Archive for November, 2007

ApacheCon Day 1

Monday, November 12th, 2007

Or at least, ApacheCon first 24 hrs.
Wife, child and I got in around 9pm on Sunday night and rented a Prius. An upgrade from the land-shark that they’d originally offered us. Carrie seemed to figure it out quickly, so all is happy (until the pressure starts for me to buy her one). We made it to the hotel happily, with sleeping boy, and when room service showed up with the much needed, though pricey, dinner - said boy was wide awake instantly. Suffice to say, I was reading “Reptiles and Amphibians” with him at 1am and falling asleep.

The morning started with family things - swimming in the pool, eating as much as we could in the buffet breakfast (pricey again, but when you’ve gotta eat…). Then family went off and I went over to the Hackathon. Time to try hard to not be the antisocial sod that I usually am.

Along with many old faces, I met Vadim Gritsenko, Matthieu Riou and Rony Flatscher(briefly). Jason Hunter had t-shirts for all on offer and Bjorn, Ben and I worked on Commons Lang 2.4. To reward them for figuring out all the issues, I went off and found 8 more in JIRA that we should consider. Bet they’re glad I saved them from the Axis 1.x and Commons Validator issues they were working on before I sat down. I also released a jira plugin bugfix for the FilterList plugin.

Tea time rolled around and back up to the room with C+N to consider dinner. That turned into cereal and toddler acrobatics - with a bit of blogging. Then back to the evening hackathon a bit later methinks.

Lego Mindstorms

Monday, November 5th, 2007

The other week I took the plunge and bought Lego Mindstorms. Thereupon it sat on the table for a couple of weeks until I finally got around to picking up some rechargeable batteries. Friday night we built the robot, and on Saturday we discovered the act of programming said robot to do some basic tasks.

Nathan was very impressed by the concept, but obviously it’s a toy for me. It’ll be a while before he groks the concepts involved. My thesis was on computing and education, and while I did a terrible job at that (average code, with hindsight, and poor research), said thesis sparked an interest in me for the ideas of how computing improves education.  I was lucky enough to be a part of the 80’s BBC + Logo/Turtle push in the UK and it’s one of the parts of my primary education that stand out in my and my peers’ memories. Another was raising the Mary Rose - an educational ‘game’ in which we painstakingly dug out the Mary Rose and cataloged our finds.

Hopefully I can keep up the Mindstorms energy and have a good play. Lego recently offered up a Tie-Fighter Tank from the Star Wars Expanded Universe - it’d be cool to take one of the Tie-Fighters I have, mix that with the Mindstorms and have a little Tieby that runs around on the floor doing dumb things.

Even better would be to have a robot with multiple CPUs trying to work together. Given that the future is about event driven multi party systems, having multiple mindstorms seems like an educational thing for the lad.

Re-reading Starship Troopers

Friday, November 2nd, 2007

As one of my favourite blogs was recently talking about wanting to sign up for the battle against the Bugs, I decided that it was time to re-read Heinlein’s Starship Troopers. Especially after a friend had asked if I had “The Moon is a Harsh Mistress” and in shock I realized I didn’t (it’s my dad’s copy that I’ve been reading each time I go back to my parent’s).
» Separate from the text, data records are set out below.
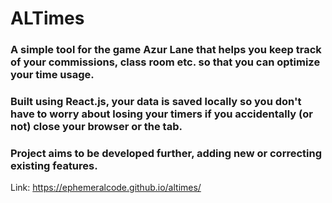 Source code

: # ALTimes

### A simple tool for the game Azur Lane that helps you keep track of your commissions, class room etc. so that you can  optimize your time usage.

### Built using React.js, your data is saved locally so you don't have to worry about losing your timers if you accidentally (or not) close your browser or the tab.

### Project aims to be developed further, adding new or correcting existing features.

Link: https://ephemeralcode.github.io/altimes/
It’s been a very happy read - the concept of a powered suit is still very cool, the relationship between the various people is nicely done compared to many of Heinlein’s early books and I really like the way in which the story is really a loosely attached series of chapters in the main character’s life. The general post-history is still apt - a slow and gradual breakdown of democracy because people believe they have the right to a vote and no responsibility for said votes actions (amongst other complaints) that result in increased crime and a third world war between US/EU/Russia and China. Eventually war veterans restart things (after a collapse of the nations) with a limited democracy in which the vote is only eligible to those who have served in the military. The point being that only those who are prepared to go through a grueling few years for the good of the many have shown any aptitude to be making decisions for the many (though not necessarily that they will all make good decisions).

Anyway - it was enjoyable and barely shows its age (48 years), and I’m reminded of just how bad that movie was.

Halloween at work

Thursday, November 1st, 2007

Yesterday Carrie and Nathan came to work - Nathan in astronaut suit and with Halloween decorated bag in hand.
We walked around the office and our 3-year old got his first memorable experience of Halloween - lots of people happy to see him, offering him lots of sweets and asking how old he was. He in turn would mumble “trick or treat”, then a “nk’you” and run off in search of the next pot of gold. Unless there was a dog present, then he’d spend a bit of time with the dog.

As time went on, the mumbling got softer and softer until he started to hide behind Mummy & Daddy. This was mostly because of an older kid wearing a scary mask - he was verrry unsure of the monster until the mask was lifted and a child shown. Big smile on face after that.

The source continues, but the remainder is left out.